- Your goal -
The answer should be the lines from the one with "### Documentation" through the final line of the entries, restated word for word.

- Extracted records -
====================

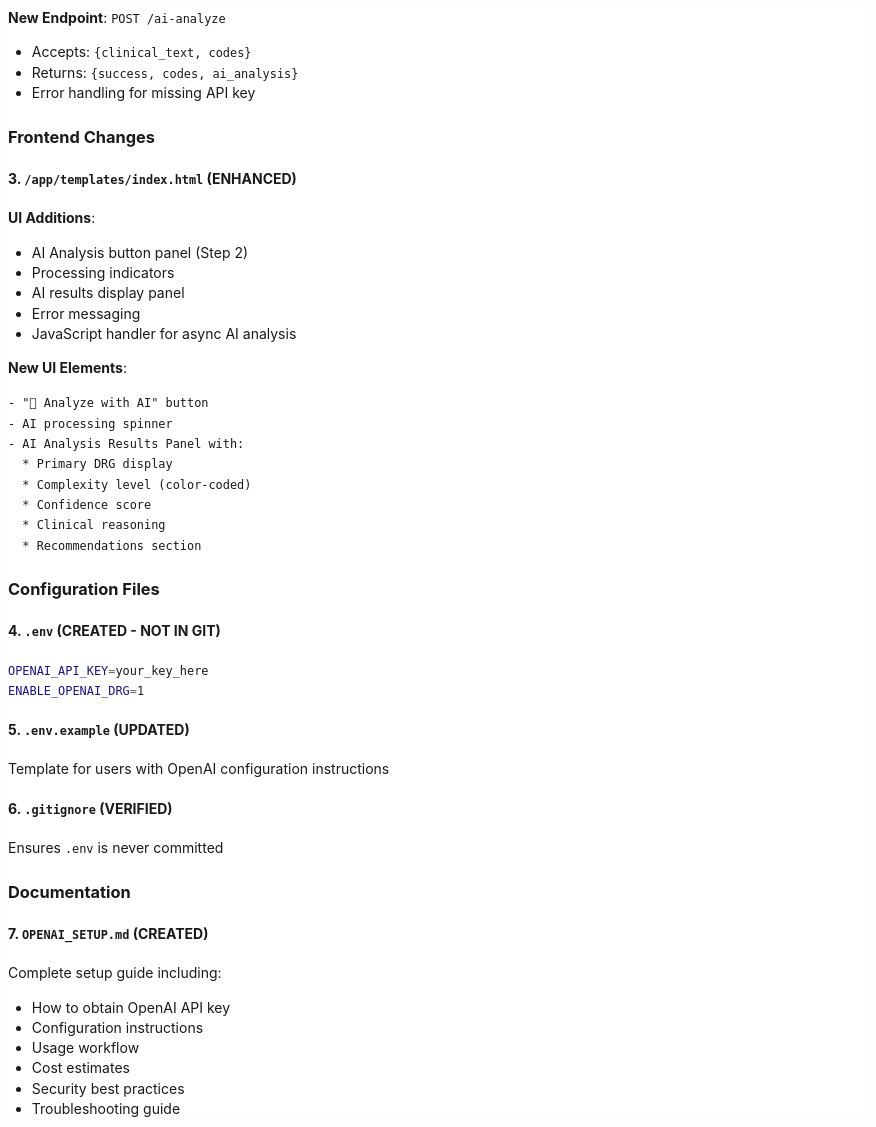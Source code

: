 **New Endpoint**: `POST /ai-analyze`
- Accepts: `{clinical_text, codes}`
- Returns: `{success, codes, ai_analysis}`
- Error handling for missing API key

### Frontend Changes

#### 3. `/app/templates/index.html` (ENHANCED)
**UI Additions**:
- AI Analysis button panel (Step 2)
- Processing indicators
- AI results display panel
- Error messaging
- JavaScript handler for async AI analysis

**New UI Elements**:
```html
- "🧠 Analyze with AI" button
- AI processing spinner
- AI Analysis Results Panel with:
  * Primary DRG display
  * Complexity level (color-coded)
  * Confidence score
  * Clinical reasoning
  * Recommendations section
```

### Configuration Files

#### 4. `.env` (CREATED - NOT IN GIT)
```bash
OPENAI_API_KEY=your_key_here
ENABLE_OPENAI_DRG=1
```

#### 5. `.env.example` (UPDATED)
Template for users with OpenAI configuration instructions

#### 6. `.gitignore` (VERIFIED)
Ensures `.env` is never committed

### Documentation

#### 7. `OPENAI_SETUP.md` (CREATED)
Complete setup guide including:
- How to obtain OpenAI API key
- Configuration instructions
- Usage workflow
- Cost estimates
- Security best practices
- Troubleshooting guide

====================

- Response to this task -
### Documentation

#### 7. `OPENAI_SETUP.md` (CREATED)
Complete setup guide including:
- How to obtain OpenAI API key
- Configuration instructions
- Usage workflow
- Cost estimates
- Security best practices
- Troubleshooting guide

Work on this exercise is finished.